I immediately think of Caulter and my face flushes. Please don't let my cheeks be bright red, I silently pray.
"So?" she asks. "Are you getting any at Brighton, or what?"
"Yeah, right," I say. "No one wants to date Senator Harrison's daughter except the ones who want to be you know - "
"The First Daughter's husband?"
"Ugh. Don't even talk about marriage. I'm eighteen, not thirty."
"What about the guy you were seeing?" Jo asks. "Tad, was it?"
I giggle. "It wasn't Tad."
She waves dismissively. "Whatever," she says. "Biff?"
She groans. "Yes. Chase," she says. "I knew it was something that screamed summer in the Hamptons and brunch with his parents."
"Shut up. He was -- yeah, okay, he was pretty much that guy." We dated for three months, even though I realized almost immediately that he was completely obsessed with politics. And my father. My God. It was all about campaigns and Washington internships and whatever was the hot button political issue of the day. He was exhausting.
"He was cute, yeah?" she asked. "In a really buttoned-down kind of way."
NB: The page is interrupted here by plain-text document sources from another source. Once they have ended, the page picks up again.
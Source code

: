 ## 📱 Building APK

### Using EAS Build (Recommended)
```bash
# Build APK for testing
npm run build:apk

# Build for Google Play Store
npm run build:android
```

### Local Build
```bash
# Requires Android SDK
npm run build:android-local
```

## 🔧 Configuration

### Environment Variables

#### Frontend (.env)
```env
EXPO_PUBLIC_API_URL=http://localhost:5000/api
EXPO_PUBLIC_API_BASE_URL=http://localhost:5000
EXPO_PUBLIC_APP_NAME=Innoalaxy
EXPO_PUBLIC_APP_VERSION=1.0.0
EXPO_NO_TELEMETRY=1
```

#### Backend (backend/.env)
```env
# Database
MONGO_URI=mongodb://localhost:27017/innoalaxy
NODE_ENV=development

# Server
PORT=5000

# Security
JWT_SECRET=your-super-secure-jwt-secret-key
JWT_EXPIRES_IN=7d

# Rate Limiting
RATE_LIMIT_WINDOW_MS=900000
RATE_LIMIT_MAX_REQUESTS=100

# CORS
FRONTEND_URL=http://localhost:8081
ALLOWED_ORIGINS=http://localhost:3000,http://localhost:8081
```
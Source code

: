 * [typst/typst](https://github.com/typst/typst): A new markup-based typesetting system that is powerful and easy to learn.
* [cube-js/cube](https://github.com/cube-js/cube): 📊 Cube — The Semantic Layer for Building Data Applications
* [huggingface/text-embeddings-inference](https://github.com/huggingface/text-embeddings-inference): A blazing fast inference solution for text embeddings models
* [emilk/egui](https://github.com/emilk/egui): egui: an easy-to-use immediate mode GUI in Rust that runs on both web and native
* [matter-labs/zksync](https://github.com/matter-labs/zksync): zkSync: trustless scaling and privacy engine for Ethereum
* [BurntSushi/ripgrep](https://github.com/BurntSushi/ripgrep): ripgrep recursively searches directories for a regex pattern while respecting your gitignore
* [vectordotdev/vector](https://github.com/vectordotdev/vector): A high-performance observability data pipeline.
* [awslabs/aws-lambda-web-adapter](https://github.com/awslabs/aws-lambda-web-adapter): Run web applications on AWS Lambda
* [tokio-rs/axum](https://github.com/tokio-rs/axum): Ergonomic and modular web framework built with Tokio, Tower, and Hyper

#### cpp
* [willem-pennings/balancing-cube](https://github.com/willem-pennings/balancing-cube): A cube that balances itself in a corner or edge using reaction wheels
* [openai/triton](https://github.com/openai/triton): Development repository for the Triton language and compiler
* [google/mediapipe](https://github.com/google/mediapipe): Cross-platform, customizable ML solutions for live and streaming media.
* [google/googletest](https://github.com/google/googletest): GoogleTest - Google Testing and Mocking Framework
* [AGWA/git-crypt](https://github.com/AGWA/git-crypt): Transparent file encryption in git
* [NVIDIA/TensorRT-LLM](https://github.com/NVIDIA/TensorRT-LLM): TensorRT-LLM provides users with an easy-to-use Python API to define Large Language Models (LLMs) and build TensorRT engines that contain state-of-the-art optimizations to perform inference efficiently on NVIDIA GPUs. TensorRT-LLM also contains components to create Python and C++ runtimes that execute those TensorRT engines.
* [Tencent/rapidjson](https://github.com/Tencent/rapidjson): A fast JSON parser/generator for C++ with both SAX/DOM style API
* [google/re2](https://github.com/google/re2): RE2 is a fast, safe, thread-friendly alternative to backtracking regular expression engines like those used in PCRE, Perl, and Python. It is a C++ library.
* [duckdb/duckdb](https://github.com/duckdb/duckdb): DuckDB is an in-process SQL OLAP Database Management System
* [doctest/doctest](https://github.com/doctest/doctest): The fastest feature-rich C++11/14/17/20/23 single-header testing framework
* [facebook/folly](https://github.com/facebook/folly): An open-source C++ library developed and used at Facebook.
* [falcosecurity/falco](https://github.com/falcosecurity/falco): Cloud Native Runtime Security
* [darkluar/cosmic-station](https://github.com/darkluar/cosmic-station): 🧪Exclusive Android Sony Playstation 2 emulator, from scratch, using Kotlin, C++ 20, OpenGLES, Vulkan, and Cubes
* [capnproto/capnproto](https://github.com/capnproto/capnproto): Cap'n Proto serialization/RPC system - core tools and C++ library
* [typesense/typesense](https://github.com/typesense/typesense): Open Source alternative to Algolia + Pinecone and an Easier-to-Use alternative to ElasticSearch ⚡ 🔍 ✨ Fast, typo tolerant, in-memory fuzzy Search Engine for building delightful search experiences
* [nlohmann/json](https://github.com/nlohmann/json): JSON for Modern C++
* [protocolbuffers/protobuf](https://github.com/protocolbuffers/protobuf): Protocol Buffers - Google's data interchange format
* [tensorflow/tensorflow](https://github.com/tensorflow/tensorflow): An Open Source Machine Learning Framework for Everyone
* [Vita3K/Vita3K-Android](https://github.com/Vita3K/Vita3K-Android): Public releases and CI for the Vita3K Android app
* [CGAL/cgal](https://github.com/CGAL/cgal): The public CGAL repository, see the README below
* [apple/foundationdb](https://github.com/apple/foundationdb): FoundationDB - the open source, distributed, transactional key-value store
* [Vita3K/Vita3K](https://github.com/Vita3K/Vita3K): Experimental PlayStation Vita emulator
I shook my head. "No way. I think he wanted to sleep with my father more than me."
Jo laughed. "So there's been nobody this whole year?"
Nobody. Except for Caulter. My new step-brother. Who's slept with basically everyone. And who I want to strangle every time he looks at me.
So, essentially, I have fucking phenomenal taste in men. "Nobody," I say.
"Is Caulter hot?" she asks, as if she can read my mind.
"Wh -- what?" I stumble over the word and roll over onto my back, sitting up and drawing my knees to my chest.
Jo follows suit, rolling onto her back. "Is he hot?" she repeats. "I mean, yeah, he's a asshole but he's a slutty asshole, right?"
"So?" I ask, my tone high-pitched. "I can't stand him."
"So he's the perfect guy to screw," she says, matter-of-fact. As if she knows every damn thing in the world and is the exact person who should be giving advice. Jo has had a string of shitty boyfriends in the past two years, coupled with dramatic breakups. She's the last person I need to listen to about guys I should screw. I'm immediately irritated by her statement.
"Caulter Sterling is the last guy on earth I'd ever let near my vagina," I lie loudly. Too loudly.
"That's why he's the perfect one to let inside your vagina," she insists, laughing. "I mean, he's slept with a lot of girls, so you know he knows what he's doing. Probably. And you don't like him, so there's no messy breakup before you run off to Harvard."
"Some people wait to lose their virginity to someone they love," I say imperiously.
"Mhmm," she says. "I'm just saying that Caulter would be a perfect one night stand."
"Well, if you think he's a perfect one night stand," I say, "Then you can have him."
She looks over at me, and I can't see her eyes, obscured by the sunglasses. "Well, maybe I will," she says.
My entire body tenses up at her statement, and I swear my heart actually stops. It's just Jo being Jo, I tell myself. And what the hell should I care anyway? Caulter and I had sex once. Well, more than once. We had one night of sex. It was only one night -- completely and utterly meaningless.
Jo should sleep with him. But the thought of her and Caulter together makes me practically enraged. I clear my throat, ready to change the subject, but Jo saves me from that.
"Besides," she says. "You're being smart. It's a very reasonable not to hook-up with him. I'm sure the media would be all over that, if you and your new step-brother were bumping uglies. You know, since the Dick is like the biggest family values guy ever."